Дрались, по правилам, за гаражами. Вокруг собрались, обступили
кольцом, считают, сколько кто пропустил. Как на ринге. Курили бычки. Бегали в автоматы пить пиво. Мне нравилось стоять с мокрым
ртом. Пугали девчонок, а те визжали, но не уходили. Кучковались в
стороне и смотрели. Мы им были интереснее, мы отличались от тех,
которые сидели с ними за партами. Мать вызывали в школу, она плакала, вернувшись. Я обещал, что не буду больше. Чтó не буду — не
имело значения. Не прогуливать, учиться. В смысле — буду. Но теперь я уже не мог. Чем дальше, тем сложнее было вернуться. Иногда
приезжал отец, упрямо говорил со мной. «Ты думаешь, чтó с тобой
будет, или нет? Смотри, до чего мать довел. Ты что, хочешь на второй год?» Мне было все равно. Почему я? Он довел. Я смотрел на его
длинный седой череп и думал: если его стукнуть сейчас, он сразу отрубится, убежит или будет сопротивляться? Вряд ли. Он был урод. У
него была своя семья; не знаю, чего приезжал, мог бы оставить нас в
покое. Ну так что ты думаешь? в пространство спрашивал он. А я пожимал плечами. Ничего, наверное.
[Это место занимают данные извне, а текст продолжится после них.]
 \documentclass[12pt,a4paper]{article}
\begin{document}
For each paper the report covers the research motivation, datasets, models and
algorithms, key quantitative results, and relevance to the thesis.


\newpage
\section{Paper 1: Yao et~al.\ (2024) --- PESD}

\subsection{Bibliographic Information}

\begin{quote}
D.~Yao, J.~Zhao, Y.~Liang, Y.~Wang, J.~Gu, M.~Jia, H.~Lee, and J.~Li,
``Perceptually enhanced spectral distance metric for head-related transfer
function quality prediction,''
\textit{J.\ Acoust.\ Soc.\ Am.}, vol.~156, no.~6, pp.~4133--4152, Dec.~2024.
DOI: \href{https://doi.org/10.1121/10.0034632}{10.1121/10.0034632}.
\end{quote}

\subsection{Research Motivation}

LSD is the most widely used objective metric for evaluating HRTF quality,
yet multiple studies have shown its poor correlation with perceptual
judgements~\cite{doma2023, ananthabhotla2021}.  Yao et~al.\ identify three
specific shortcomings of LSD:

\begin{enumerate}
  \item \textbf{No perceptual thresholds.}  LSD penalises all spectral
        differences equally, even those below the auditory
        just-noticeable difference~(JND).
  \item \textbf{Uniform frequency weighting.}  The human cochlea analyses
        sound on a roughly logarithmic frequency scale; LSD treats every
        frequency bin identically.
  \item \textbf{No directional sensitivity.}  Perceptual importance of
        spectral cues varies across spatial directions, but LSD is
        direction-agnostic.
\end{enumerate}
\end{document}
В тот раз я возвращался часов в двенадцать или около того. Может, в
полпервого. Апрель, вторая половина. Но зябкий. Я поднял воротник
пиджака, а ногами пинаю какой-то пластиковый пузырь. Шума от
него было не очень много. Но он трещал. И думаю, думаю, как опять
объясняться дома. Я не пил, тут опасности не было, но табаком пахну,
и время, главное. Мать, конечно, не легла, ждет. Бабка носит ей чай,
вздыхает. Я тоже вздыхаю.
Впереди идет какой-то урод, пьяный, по-видимому, но не очень. Держится прямо. А еще перед ним — компания, человек пять, вразброд
и тоже пьяных, но иначе. Там недалеко пивной ресторан. Я думаю,
вот они оттуда. А мне уже интересно, потому что так просто это закончиться не может. Я замедлил шаги, чтобы не обгонять. То есть у
них ленивый пивной кайф, а у урода — беспокойный, винный. Вот
он их догнал, разговаривают. То есть он с одним из них разговаривает,
а остальные вокруг идут, тоже слушают. Я думаю, нет, все равно разговорами не обойдется.
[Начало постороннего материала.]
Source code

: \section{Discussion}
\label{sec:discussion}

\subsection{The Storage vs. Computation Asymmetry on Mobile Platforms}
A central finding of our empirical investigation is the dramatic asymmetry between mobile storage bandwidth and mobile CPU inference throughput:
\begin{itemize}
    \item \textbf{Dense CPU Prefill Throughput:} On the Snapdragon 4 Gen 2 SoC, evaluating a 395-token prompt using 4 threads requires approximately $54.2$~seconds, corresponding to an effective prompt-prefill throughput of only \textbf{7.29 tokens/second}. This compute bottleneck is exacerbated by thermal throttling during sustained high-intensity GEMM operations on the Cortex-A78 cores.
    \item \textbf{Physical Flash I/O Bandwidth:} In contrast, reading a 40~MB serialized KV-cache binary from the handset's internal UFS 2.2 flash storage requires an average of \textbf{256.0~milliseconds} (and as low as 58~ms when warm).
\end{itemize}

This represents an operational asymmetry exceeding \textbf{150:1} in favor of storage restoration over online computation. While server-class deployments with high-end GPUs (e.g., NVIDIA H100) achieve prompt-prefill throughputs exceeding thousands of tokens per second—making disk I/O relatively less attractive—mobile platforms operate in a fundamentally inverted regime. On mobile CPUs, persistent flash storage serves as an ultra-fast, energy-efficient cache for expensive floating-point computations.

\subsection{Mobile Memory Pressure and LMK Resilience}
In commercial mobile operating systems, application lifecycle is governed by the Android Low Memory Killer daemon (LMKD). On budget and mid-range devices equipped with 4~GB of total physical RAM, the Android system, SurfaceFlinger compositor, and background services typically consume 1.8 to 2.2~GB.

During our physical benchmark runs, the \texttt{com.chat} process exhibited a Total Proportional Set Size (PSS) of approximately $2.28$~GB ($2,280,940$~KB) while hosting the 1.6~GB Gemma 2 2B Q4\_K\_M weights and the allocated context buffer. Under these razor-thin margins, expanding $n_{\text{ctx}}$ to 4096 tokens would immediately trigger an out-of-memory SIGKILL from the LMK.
Они свернули в такой сквер не сквер, вроде палисадника, но без загородки. Тот, что разговаривал, спрашивает: «Отлить не хочешь?» Да,
о чем разговаривали-то. Этот урод с кем-то там повздорил, ну, откуда
шел. Кого-то стукнул, кажется — бабу, я не очень понял. Его тоже
стукнули, и всё. О чем говорить? Если вступился кто-то. А этот переживает, говорит, что его надо наказать. Ну, надо так надо. «Отлить
хочешь?» — «Нет». И рядом стоит. Один из них штаны поддернул; я
смотрю, сзади заходит и нож к горлу приставил. Урод хрипло смеется,
пьяный. Берут у него сумку, один другому перебросил. Отдает. Они
уж и не знают, что делать. Один бьет его по ногам, тот легко падает.
И они начинают его метелить, а сами думают, когда ж он вырвется и
убежит. Но он только руками прикрывается. И в лицо, и в живот, и по
ребрам несколько раз. А что дальше — явно не знают, это я понимаю.
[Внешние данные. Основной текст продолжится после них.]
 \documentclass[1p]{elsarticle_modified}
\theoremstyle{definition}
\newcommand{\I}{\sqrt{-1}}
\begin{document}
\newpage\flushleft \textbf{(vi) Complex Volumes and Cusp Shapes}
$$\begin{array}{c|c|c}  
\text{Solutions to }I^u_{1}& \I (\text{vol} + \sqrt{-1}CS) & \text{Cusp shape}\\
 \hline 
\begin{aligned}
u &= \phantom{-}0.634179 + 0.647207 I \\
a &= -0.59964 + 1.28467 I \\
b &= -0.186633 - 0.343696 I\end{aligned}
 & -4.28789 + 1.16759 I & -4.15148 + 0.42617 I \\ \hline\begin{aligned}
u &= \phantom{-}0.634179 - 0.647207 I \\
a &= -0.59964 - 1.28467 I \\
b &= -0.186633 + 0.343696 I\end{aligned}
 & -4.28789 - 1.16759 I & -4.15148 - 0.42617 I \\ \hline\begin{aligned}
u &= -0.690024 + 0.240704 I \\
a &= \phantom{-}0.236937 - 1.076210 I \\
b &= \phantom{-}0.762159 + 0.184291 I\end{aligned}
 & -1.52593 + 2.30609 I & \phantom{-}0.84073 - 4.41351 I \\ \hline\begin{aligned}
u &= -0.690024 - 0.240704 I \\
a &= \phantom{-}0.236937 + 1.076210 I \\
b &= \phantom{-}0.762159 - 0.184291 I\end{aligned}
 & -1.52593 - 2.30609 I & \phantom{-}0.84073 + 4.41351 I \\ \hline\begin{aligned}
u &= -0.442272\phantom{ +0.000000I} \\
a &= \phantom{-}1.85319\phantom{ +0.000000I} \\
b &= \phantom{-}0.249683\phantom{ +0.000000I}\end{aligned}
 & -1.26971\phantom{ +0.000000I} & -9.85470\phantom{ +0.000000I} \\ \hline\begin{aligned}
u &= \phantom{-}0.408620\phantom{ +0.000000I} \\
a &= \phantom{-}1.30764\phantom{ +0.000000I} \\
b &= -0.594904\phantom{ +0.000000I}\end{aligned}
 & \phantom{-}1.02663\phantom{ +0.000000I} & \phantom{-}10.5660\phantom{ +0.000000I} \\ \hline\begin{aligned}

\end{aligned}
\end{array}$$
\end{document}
Даже как-то очень нерешительно его пинали. Если б он поднялся и
побежал, они б его отпустили. Тут один из них говорит: «Может, его
куда-то оттащить?» — и подхватывает под ноги. Я думаю, чтобы тот
наконец задвигался. Остальные за руки, этот болтается, несут, я за
ними. Уже и о матери забыл, не часто такое увидишь.
Втаскивают его во двор, глухой. Стены. С одной стороны — две, гладкие, без окон, сходятся углом. Третий дом, где многие окна горели,
— в отдалении. Но как бы тоже отделяет. Но туда не могло ничего донестись. Или не очень ясно. Я подвинулся ближе, как привязанный.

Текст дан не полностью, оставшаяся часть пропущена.